Product: dusquetide (SGX942)

Action mechanism:

peptide. SGX942 is a fully synthetic, 5-amino acid peptide with high aqueous solubility and stability. This peptide is an Innate Defense Regulator (IDR), a new class of short, synthetic peptides that has a novel mechanism of action in that it has simultaneous anti-inflammatory and anti-infective activity. IDRs have no direct antibiotic activity but modulate host responses, increasing survival after infections with a broad range of bacterial Gram-negative and Gram-positive pathogens, as well as accelerating resolution of tissue damage following exposure to a variety of agents including bacterial pathogens, trauma and chemo- and/or radiation therapy. 

SGX942 has demonstrated safety in a Phase 1 clinical study in 84 healthy human volunteers.  Recently, SGX942 has demonstrated preliminary efficacy and safety in an exploratory phase 2 clinical study in 111 patients with oral mucositis due to chemoradiation (CRT) therapy for head and neck cancer. Dusquetide was developed pursuant to discoveries made by Professors B. Brett Finlay, PhD and Robert Hancock, PhD of the University of British Columbia, Canada.

Disease:

Therapeutic area: Infectious diseases - Immunological diseases - Inflammatory diseases

Country:

Trial details:

Latest news:

* On March 29, 2016, Soligenix announced the publication of data demonstrating the mechanism and broad-spectrum activity of dusquetide in preclinical bacterial infection models.

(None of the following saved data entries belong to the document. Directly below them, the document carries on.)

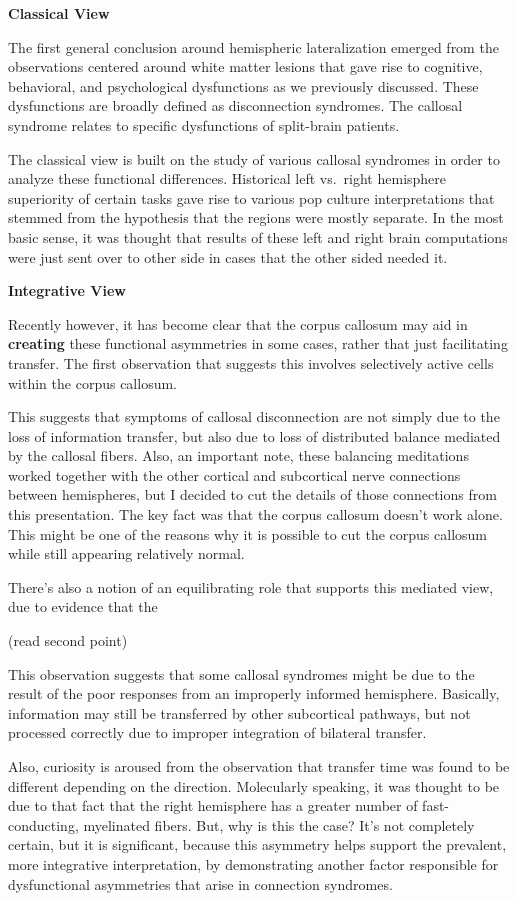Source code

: \documentclass[basic]{inVerba-notes}
\begin{document}
\textbf{Classical View}

The first general conclusion around hemispheric lateralization emerged from the observations centered around white matter lesions that gave rise to cognitive, behavioral, and psychological dysfunctions as we previously discussed. These dysfunctions are broadly defined as disconnection syndromes. The callosal syndrome relates to specific dysfunctions of split-brain patients. 

The classical view is built on the study of various callosal syndromes in order to analyze these functional differences. Historical left vs.\ right hemisphere superiority of certain tasks gave rise to various pop culture interpretations that stemmed from the hypothesis that the regions were mostly separate. In the most basic sense, it was thought that results of these left and right brain computations were just sent over to other side in cases that the other sided needed it. 

\textbf{Integrative View}

Recently however, it has become clear that the corpus callosum may aid in \textbf{creating} these functional asymmetries in some cases, rather that just facilitating transfer. The first observation that suggests this involves selectively active cells within the corpus callosum. 

This suggests that symptoms of callosal disconnection are not simply due to the loss of information transfer, but also due to loss of distributed balance mediated by the callosal fibers. Also, an important note, these balancing meditations worked together with the other cortical and subcortical nerve connections between hemispheres, but I decided to cut the details of those connections from this presentation. The key fact was that the corpus callosum doesn't work alone. This might be one of the reasons why it is possible to cut the corpus callosum while still appearing relatively normal. 

There's also a notion of an equilibrating role that supports this mediated view, due to evidence that the

(read second point)

This observation suggests that some callosal syndromes might be due to the result of the poor responses from an improperly informed hemisphere. Basically, information may still be transferred by other subcortical pathways, but not processed correctly due to improper integration of bilateral transfer. 

Also, curiosity is aroused from the observation that transfer time was found to be different depending on the direction. Molecularly speaking, it was thought to be due to that fact that the right hemisphere has a greater number of fast-conducting, myelinated fibers. But, why is this the case? It's not completely certain, but it is significant, because this asymmetry helps support the prevalent, more integrative interpretation, by demonstrating another factor responsible for dysfunctional asymmetries that arise in connection syndromes. 
\end{document}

Dusquetide, also known by the research name SGX94, is a novel Innate Defense Regulator (IDR) composed of 5 amino acids and is the active ingredient in the lead IDR drug product, SGX942. Recently, SGX942 demonstrated positive results in a Phase 2 clinical trial of oral mucositis in head and neck cancer patients receiving chemoradiation therapy, not only reducing the duration of severe oral mucositis, but also reducing the incidence of infection as well as potentially enhancing the anti-tumor response. The preclinical results were published online in the Journal of Biotechnology.

As an IDR, dusquetide modulates the innate immune system by interacting at an intracellular integration point, operating downstream of most innate immune receptors and upstream of most cytokine and chemokine effectors. IDRs directly interact with an important protein known as p62, or sequestosome-1, thereby enhancing anti-infective mechanisms of the innate immune system and decreasing the often deleterious inflammatory responses. Because IDRs such as dusquetide target the host innate immune system, and not the bacteria directly, they are effective irrespective of the specific biological characteristics of the bacteria, whether antibiotic sensitive or resistant, gram-positive or gram-negative, intracellular or extracellular. IDRs are also complementary to antibiotics, and may provide an important tool in the fight against antibiotic-resistant and emerging infectious diseases.

Innate immunity is not only triggered by infection, but also by tissue damage. As such, IDRs also provide an ability to modulate inflammatory reactions to tissue damage, such as in the pathogenesis of oral mucositis. In a Phase 2 clinical trial, SGX942, containing dusquetide at a dose of 1.5 mg/kg, successfully reduced the median duration of severe oral mucositis by 50% in all patients and by 67% in patients receiving the most aggressive chemoradiation therapy for treatment of their head and neck cancer. In addition to the oral mucositis findings, an increased incidence of “complete response” of tumor at the one month follow-up visit was observed (47% in placebo versus 63% in SGX942 at 1.5 mg/kg). Decreases in infection rate were also observed with SGX942 treatment.

These studies were partially funded with grants from the National Research Council of Canada Industrial Research Assistance Program, agreement #703724, the National Institutes of Allergy and Infectious Diseases Small Business Innovation Research grant # 1R43 AI108175-01A1 and grant # 1R43DE024032-01.